Making Progress

I determined that I would not live through another week without cleaning the ceiling fan in the kitchen, as well as the furry vents in the bathroom fan. Yesterday was their day of reckoning. Gregory was conscripted to climb up onto the counters and vacuum the dust that had accumulated above the bathroom cabinets, although he repeatedly assured me that it never bothers him. How generous to be so reassuring, but I was not to be deterred.

Someone told me once that if your kitchen and bathroom are reasonably clean, you can get away with a lot in the rest of the house. After working my way through the place, eliminating the cobwebs of the enterprising spiders that moved in with cold weather, those two rooms still need the most attention in places not open to public view. I did put up the proper shower curtain in my bathroom again. I can’t even remember why I switched out the blue striped fabric one for the coral one that I bought at a discount store this spring. I think the blue curtain needed to be washed and we had company coming, but then I never got around to putting up the one that actually coordinated with the towels and here we were in November and suddenly I realized that the color scheme was a little weird in the bathroom. Harmony is now restored. I am untrendy, but I do know a little about decor when I take the time to think about it.

I would like to give a little tip here for others who may find themselves frustrated by how hard it is to undo the dinky little clasps on some shower curtain rings… a small thing, but important in the housekeeperly realm of streamlining cleaning. Do not, I repeat, do NOT fall for those silly plastic rings that leave you sweating and fiddling while teetering with one foot on the edge of the bathtub and the other on the lid of the toilet, all the while groping for the next buttonhole on the shower curtain and trying to insert the plastic liner blindly on the backside. (Unless, of course, you want to live with grody showers.) They do make nifty metal ones that just hook on and that is where you want to spend your dollars.

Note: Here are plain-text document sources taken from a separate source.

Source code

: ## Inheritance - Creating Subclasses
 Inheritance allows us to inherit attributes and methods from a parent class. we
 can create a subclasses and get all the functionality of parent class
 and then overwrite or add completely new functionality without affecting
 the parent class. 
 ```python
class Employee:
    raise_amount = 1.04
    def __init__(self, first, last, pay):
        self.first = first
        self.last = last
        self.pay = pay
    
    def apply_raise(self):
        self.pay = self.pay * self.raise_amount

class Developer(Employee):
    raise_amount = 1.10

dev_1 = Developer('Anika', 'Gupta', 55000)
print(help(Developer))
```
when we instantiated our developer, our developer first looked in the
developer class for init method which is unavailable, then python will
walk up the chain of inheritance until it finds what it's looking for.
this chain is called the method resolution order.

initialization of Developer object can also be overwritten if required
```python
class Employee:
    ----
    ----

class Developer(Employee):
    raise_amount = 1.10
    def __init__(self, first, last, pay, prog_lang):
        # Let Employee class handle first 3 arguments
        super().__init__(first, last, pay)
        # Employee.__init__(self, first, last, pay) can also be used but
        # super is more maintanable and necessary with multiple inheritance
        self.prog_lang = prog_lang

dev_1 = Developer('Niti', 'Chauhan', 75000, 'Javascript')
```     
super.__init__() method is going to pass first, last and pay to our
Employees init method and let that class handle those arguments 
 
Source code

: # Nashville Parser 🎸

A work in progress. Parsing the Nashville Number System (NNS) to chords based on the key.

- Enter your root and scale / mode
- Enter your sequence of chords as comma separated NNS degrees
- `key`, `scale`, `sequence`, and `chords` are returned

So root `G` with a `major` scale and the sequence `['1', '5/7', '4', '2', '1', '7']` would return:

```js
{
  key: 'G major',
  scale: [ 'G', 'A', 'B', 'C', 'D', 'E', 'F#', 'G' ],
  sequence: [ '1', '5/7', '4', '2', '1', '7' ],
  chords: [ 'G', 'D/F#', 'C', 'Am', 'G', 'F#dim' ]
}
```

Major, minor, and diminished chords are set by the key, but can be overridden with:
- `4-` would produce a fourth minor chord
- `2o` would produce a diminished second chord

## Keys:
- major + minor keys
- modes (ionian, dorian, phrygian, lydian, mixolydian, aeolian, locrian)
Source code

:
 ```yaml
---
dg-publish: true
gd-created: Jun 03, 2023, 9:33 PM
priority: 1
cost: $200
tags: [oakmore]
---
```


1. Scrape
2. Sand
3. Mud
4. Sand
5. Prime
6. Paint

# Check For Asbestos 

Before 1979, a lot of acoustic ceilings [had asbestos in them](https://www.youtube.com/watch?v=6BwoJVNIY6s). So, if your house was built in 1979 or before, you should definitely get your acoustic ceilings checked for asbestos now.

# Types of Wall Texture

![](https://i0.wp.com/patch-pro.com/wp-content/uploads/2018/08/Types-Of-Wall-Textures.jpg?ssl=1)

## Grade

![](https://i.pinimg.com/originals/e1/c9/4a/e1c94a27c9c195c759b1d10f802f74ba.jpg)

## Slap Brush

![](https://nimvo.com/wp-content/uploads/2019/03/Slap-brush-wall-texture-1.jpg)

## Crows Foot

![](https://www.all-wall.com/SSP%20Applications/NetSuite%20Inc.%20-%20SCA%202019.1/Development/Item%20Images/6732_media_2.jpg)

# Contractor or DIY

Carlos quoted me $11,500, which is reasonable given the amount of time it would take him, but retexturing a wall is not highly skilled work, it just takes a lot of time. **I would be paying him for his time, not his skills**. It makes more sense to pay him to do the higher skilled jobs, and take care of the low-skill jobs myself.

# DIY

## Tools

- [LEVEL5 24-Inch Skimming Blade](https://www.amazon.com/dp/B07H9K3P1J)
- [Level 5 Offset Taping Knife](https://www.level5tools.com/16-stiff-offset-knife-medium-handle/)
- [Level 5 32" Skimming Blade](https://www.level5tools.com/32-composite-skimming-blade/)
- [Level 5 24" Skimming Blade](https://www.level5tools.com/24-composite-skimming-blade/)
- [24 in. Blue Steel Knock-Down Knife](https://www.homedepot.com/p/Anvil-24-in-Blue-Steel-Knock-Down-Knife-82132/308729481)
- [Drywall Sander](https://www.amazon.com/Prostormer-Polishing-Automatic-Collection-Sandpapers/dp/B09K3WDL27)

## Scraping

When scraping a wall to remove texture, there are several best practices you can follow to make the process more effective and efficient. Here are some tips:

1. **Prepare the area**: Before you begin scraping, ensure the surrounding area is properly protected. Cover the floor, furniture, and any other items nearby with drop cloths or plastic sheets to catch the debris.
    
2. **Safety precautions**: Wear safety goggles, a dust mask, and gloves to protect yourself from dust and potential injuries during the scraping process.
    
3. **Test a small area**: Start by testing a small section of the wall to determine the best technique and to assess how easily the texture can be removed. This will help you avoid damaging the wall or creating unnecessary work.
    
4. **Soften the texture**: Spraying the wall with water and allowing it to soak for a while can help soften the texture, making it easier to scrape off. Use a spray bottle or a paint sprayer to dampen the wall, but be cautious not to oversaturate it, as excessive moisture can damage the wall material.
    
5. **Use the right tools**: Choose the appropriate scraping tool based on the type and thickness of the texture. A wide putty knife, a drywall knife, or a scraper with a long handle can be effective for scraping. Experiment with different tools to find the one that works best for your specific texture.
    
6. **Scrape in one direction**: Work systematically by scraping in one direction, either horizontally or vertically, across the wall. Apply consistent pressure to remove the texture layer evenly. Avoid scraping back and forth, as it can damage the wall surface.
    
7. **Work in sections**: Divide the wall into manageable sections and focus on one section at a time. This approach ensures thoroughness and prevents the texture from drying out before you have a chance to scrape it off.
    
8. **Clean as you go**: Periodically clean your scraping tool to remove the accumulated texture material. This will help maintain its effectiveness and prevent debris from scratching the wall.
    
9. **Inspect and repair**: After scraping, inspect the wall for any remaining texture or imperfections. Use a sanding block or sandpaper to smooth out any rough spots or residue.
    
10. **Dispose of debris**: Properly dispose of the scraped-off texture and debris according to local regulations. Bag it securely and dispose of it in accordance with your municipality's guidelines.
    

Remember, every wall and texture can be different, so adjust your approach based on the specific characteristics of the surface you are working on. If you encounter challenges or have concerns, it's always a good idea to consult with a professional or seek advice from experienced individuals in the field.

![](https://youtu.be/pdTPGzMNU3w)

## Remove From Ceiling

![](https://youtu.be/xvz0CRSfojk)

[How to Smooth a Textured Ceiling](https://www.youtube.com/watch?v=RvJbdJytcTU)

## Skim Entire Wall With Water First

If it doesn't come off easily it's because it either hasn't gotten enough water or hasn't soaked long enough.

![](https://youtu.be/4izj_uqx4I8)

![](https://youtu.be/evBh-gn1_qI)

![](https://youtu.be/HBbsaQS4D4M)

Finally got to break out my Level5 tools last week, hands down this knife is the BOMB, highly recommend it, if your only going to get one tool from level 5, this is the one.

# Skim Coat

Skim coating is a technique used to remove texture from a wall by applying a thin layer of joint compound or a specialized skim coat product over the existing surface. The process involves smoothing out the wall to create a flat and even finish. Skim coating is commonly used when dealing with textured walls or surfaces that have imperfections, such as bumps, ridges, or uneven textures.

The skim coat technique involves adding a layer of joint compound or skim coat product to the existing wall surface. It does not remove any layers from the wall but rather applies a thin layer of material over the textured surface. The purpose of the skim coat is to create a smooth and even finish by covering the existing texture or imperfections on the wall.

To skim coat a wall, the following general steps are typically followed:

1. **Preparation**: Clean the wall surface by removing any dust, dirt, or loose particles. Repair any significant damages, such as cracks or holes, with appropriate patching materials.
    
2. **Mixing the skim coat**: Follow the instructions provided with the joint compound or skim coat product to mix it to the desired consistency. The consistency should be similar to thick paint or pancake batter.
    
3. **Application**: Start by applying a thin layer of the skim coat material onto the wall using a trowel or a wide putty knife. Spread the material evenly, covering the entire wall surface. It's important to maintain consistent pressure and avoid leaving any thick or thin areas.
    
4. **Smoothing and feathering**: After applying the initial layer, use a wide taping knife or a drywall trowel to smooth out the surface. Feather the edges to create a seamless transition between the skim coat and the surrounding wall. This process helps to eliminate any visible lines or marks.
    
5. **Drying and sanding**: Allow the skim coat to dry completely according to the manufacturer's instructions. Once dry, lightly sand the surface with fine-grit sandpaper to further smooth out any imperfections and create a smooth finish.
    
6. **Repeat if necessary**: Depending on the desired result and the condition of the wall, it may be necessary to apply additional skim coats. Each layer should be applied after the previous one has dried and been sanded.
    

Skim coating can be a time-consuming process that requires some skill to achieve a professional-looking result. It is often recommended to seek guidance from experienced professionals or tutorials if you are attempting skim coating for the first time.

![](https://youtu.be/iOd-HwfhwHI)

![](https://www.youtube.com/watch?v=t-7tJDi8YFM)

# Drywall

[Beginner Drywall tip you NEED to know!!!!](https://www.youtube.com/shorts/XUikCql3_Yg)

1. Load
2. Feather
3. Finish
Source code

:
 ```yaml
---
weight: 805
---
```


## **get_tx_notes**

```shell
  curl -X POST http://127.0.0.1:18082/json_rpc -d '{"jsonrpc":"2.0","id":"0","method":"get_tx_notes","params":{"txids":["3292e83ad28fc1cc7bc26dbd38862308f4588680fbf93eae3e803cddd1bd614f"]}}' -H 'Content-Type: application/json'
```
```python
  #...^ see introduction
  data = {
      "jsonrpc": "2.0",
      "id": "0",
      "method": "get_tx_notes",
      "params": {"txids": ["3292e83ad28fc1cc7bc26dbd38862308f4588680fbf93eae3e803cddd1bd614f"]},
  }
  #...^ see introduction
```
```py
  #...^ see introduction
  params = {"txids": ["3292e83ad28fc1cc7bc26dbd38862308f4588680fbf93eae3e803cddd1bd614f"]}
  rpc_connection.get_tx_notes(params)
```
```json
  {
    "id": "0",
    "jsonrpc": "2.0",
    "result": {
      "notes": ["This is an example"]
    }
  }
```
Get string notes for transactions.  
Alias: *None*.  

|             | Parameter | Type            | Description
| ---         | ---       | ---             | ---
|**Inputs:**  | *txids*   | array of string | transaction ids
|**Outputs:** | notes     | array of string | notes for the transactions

Look, you don’t even have to do the liner at the same time as the curtain. If you have glass shower doors, then I am sorry to have wasted your time. My sympathies with your own unique set of issues.

I have another tip for you. Get yourself a good hamper. You know those annoyingly flimsy hampers that do not hold up for more than a year? The ones that rhyme with tubber-laid? I have a whole row of them in the attic, storing stuff despite their cracked and broken condition because I hate to throw out such hunking blobs of plastic. After a brief try on the pretty fabric ones that collapse unless the children make a perfect basket every time they toss their dirty clothes, I finally did a thing that surprised myself and spent $75 on a hamper. Before you gasp too loudly, let me qualify: it’s a woven hamper made by an Amish family with significant health challenges that preclude the ordinary Amish livelihoods. Whatever they may not be able to do, they can weave a mean basket! It is capacious, with a sturdy wooden bottom and lid, and it is not like anything you can buy at TJMaxx or anywhere retail. I am just sorry I cannot link to their shop.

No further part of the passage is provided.